RECORDED DATA =>
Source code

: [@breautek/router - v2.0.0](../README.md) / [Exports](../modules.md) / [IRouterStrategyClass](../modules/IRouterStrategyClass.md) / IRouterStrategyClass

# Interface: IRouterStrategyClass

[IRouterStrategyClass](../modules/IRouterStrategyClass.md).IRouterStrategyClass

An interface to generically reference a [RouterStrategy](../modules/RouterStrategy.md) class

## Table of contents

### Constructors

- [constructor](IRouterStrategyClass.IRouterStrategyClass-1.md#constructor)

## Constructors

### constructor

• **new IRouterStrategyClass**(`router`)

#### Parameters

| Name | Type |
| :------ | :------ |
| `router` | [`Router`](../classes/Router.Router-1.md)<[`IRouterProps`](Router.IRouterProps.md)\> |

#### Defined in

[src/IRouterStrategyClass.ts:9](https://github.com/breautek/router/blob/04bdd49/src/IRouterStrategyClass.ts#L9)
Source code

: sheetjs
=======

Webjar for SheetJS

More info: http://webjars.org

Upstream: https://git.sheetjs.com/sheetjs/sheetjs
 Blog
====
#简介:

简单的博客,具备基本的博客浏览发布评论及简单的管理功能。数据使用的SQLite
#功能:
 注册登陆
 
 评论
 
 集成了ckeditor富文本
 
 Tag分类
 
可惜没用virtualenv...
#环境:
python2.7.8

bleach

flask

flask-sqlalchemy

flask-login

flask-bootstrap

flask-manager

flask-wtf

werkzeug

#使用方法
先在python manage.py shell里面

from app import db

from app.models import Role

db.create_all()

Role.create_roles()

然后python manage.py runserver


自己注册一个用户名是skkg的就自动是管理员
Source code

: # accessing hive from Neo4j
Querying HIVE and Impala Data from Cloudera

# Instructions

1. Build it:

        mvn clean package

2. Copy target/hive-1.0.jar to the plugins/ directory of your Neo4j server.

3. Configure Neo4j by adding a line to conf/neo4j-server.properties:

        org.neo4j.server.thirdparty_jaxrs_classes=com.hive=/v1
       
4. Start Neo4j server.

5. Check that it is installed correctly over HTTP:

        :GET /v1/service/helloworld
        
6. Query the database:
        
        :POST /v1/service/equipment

PROBLEM TO WORK ON =>
Report the number of lines in the entries above that include the word "Role" and add nothing to it.

ANSWER =>
2